User-Defined Functions

XQuery allows you to create your own functions. This allows query fragments to be reused, and allows code libraries to be developed and reused by other parties. User-defined functions can also make a query more readable by separating out expressions and naming them. For a starter set of user-defined function examples, see http://www.xqueryfunctions.com.

Why Define Your Own Functions?

There are many good reasons for user-defined functions, such as:

Reuse

If you are evaluating the same expression repeatedly, it makes sense to define it as a separate function, and then call it from multiple places. This has the advantage of being written (and maintained) only once. If you want to change the algorithm later—for example, to accept the empty sequence or to fix a bug—you can do it only in one place.

Clarity

Functions make it clearer to the query reader what is going on. Having a function clearly named, with a set of named, typed parameters, serves as a form of documentation. It also physically separates it from the rest of the query, which makes it easier to decipher complex queries with many nested expressions.

Recursion

It is virtually impossible to implement some algorithms without recursion. For example, if you want to generate a table of contents based on section headers, you can write a recursive function that processes section elements, their children, their grandchildren, and so on.

Managing change

By encapsulating functionality such as "get all the orders for a product" into a user-defined function, applications become easier to adapt to subsequent schema changes.

Automatic type conversions

The function conversion rules automatically perform some type promotions, casting, and atomization. These type conversions can be performed explicitly in the query, but sometimes it is cleaner simply to call a function.

Function Declarations

Functions are defined using function declarations, which can appear either in the query prolog or in an external library. Example 8-1 shows a function declaration in a query prolog. The function, called local:discountPrice, accepts three arguments: a price, a discount, and a maximum discount percent. It applies the lesser of the discount and the maximum discount to the price. The last line in the example is the query body, which consists of a call to the discountPrice function.

Example 8-1. A function declaration

declare function local:discountPrice(
  $price as xs:decimal?,
  $discount as xs:decimal?,
  $maxDiscountPct as xs:integer?) as xs:decimal?

{
   let $maxDiscount := ($price * $maxDiscountPct) div 100
   let $actualDiscount := min(($maxDiscount, $discount))
   return ($price - $actualDiscount)
};

local:discountPrice($prod/price, $prod/discount, 15)

As you can see, a function declaration consists of several parts:

  • The keywords declare function followed by the qualified function name

  • A list of parameters enclosed in parentheses and separated by commas

  • The return type of the function

  • A function body enclosed in curly braces and followed by a semicolon

Important

A previous draft of the XQuery recommendation used the keywords define function instead of declare function. Some popular XQuery implementations still use the previous syntax.

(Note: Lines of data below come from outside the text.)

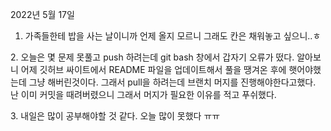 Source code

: 2022년 5월 17일

1.  가족들한테 밥을 사는 날이니까 언제 올지 모르니 그래도 칸은 채워놓고
    싶으니..ㅎ

2\. 오늘은 몇 문제 못풀고 push 하려는데 git bash 창에서 갑자기 오류가
떴다. 알아보니 어제 깃허브 싸이트에서 README 파일을 업데이트해서 풀을
땡겨온 후에 햇어야했는데 그냥 해버린것이다. 그래서 pull을 하려는데
브랜치 머지를 진행해야한다고했다. 난 이미 커밋을 때려버렸으니 그래서
머지가 필요한 이유를 적고 푸쉬했다.

3\. 내일은 많이 공부해야할 것 같다. 오늘 많이 못했다 ㅠㅠ
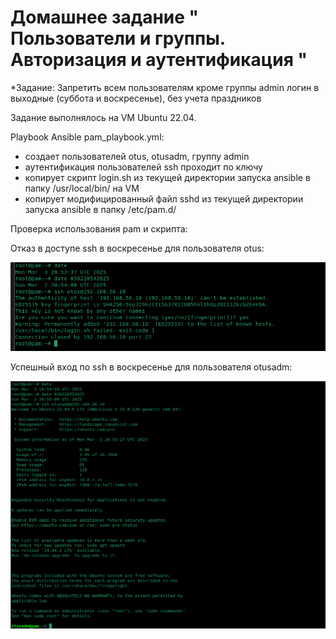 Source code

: # Домашнее задание " Пользователи и группы. Авторизация и аутентификация "

*Задание: Запретить всем пользователям кроме группы admin логин в выходные (суббота и воскресенье), без учета праздников

Задание выполнялось на VM Ubuntu 22.04.

Playbook Ansible pam_playbook.yml:

 - создает пользователей otus, otusadm, группу admin
 - аутентификация пользователей ssh проходит по ключу
 - копирует скрипт login.sh из текущей директории запуска ansible в папку /usr/local/bin/  на VM
 - копирует модифицированный файл sshd из текущей директории запуска ansible в папку /etc/pam.d/

Проверка использования pam и скрипта:

Отказ в доступе ssh в воскресенье для пользователя otus:

![Image alt](https://github.com/AlexndrVakulenko/homework16/blob/main/01_%D0%9D%D0%B5%D1%83%D1%81%D0%BF%D0%B5%D1%88%D0%BD%D1%8B%D0%B9_%D0%BB%D0%BE%D0%B3%D0%B8%D0%BD_otus.png)

Успешный вход  по ssh в воскресенье для пользователя otusadm:

![Image alt](https://github.com/AlexndrVakulenko/homework16/blob/main/02_%D0%A3%D1%81%D0%BF%D0%B5%D1%88%D0%BD%D1%8B%D0%B9_%D0%BB%D0%BE%D0%B3%D0%B8%D0%BD_otusadm.png)
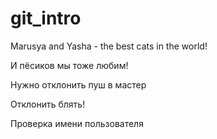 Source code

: # git_intro

Marusya and Yasha - the best cats in the world!

И пёсиков мы тоже любим!

Нужно отклонить пуш в мастер

Отклонить блять!

Проверка имени пользователя
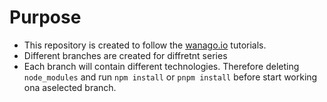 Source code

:# Purpose

- This repository is created to follow the [wanago.io](https://wanago.io) tutorials.
- Different branches are created for diffretnt series
- Each branch will contain different technologies. Therefore deleting `node_modules` and run `npm install` or `pnpm install` before start working ona aselected branch.
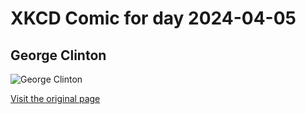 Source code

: 
# XKCD Comic for day 2024-04-05

## George Clinton

![George Clinton](https://imgs.xkcd.com/comics/george_clinton.jpg "I still wish it were true.")

[Visit the original page](https://xkcd.com/19/)
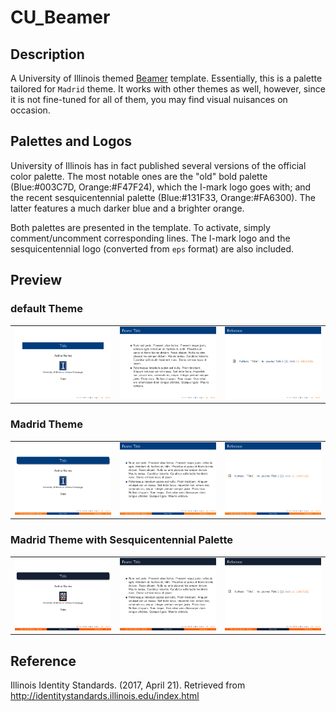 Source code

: # CU_Beamer

## Description
A University of Illinois themed [Beamer](https://www.ctan.org/pkg/beamer) template. Essentially, this is a palette tailored for `Madrid` theme. It works with other themes as well, however, since it is not fine-tuned for all of them, you may find visual nuisances on occasion.

## Palettes and Logos
University of Illinois has in fact published several versions of the official color palette. The most notable ones are the "old" bold palette (Blue:#003C7D, Orange:#F47F24), which the I-mark logo goes with; and the recent sesquicentennial palette (Blue:#131F33, Orange:#FA6300). The latter features a much darker blue and a brighter orange.

Both palettes are presented in the template. To activate, simply comment/uncomment corresponding lines. The I-mark logo and the sesquicentennial logo (converted from `eps` format) are also included.

## Preview
### default Theme
||| |
|----------|----------|----------|
|![d1](Previews/default_Page_1.png)|![d2](Previews/default_Page_2.png)|![d3](Previews/default_Page_3.png)|

### Madrid Theme
||| |
|----------|----------|----------|
|![m1](Previews/madrid_Page_1.png)|![m2](Previews/madrid_Page_2.png)|![m3](Previews/madrid_Page_3.png)|

### Madrid Theme with Sesquicentennial Palette
||| |
|----------|----------|----------|
|![ms1](Previews/madrid_150_Page_1.png)|![ms2](Previews/madrid_150_Page_2.png)|![ms3](Previews/madrid_150_Page_3.png)|


## Reference
Illinois Identity Standards. (2017, April 21). Retrieved from http://identitystandards.illinois.edu/index.html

The syntax of a function declaration is shown in Figure 8-2. The parameter list is optional, although the parentheses around the parameter list are required. The return type is also optional, but it is strongly encouraged.

Syntax of a function declarationThe syntax of < param-list > is shown in Figure 8-3.

Figure 8-2. Syntax of a function declaration[a]

The Function Body

The function body is an expression enclosed in curly braces, which may contain any valid XQuery expressions, including FLWORs, path expressions, or any other XQuery expression. It does not have to contain a return clause; the return value is simply the value of the expression. You could have a function declaration as minimal as:

declare function local:get-pi( ) {3.141592653589};

Within a function body, a function can call other functions that are declared anywhere in the module, or in an imported module, regardless of the order of their declarations.

Once the function body has been evaluated, its value is converted to the return type using the function conversion rules described in "Function Conversion Rules" in Chapter 11. If the return type is not specified, it is assumed to be item*, that is, a possibly empty sequence of atomic values and nodes.

The Function Name

Each function is uniquely identified by its qualified name and its number of parameters. There can be more than one function declaration that has the same qualified name, as long as the number of parameters is different. The function name must be a valid XML name, meaning that it can start with a letter or underscore and contain letters, digits, underscores, dashes, and periods. Like other XML names, function names are case-sensitive.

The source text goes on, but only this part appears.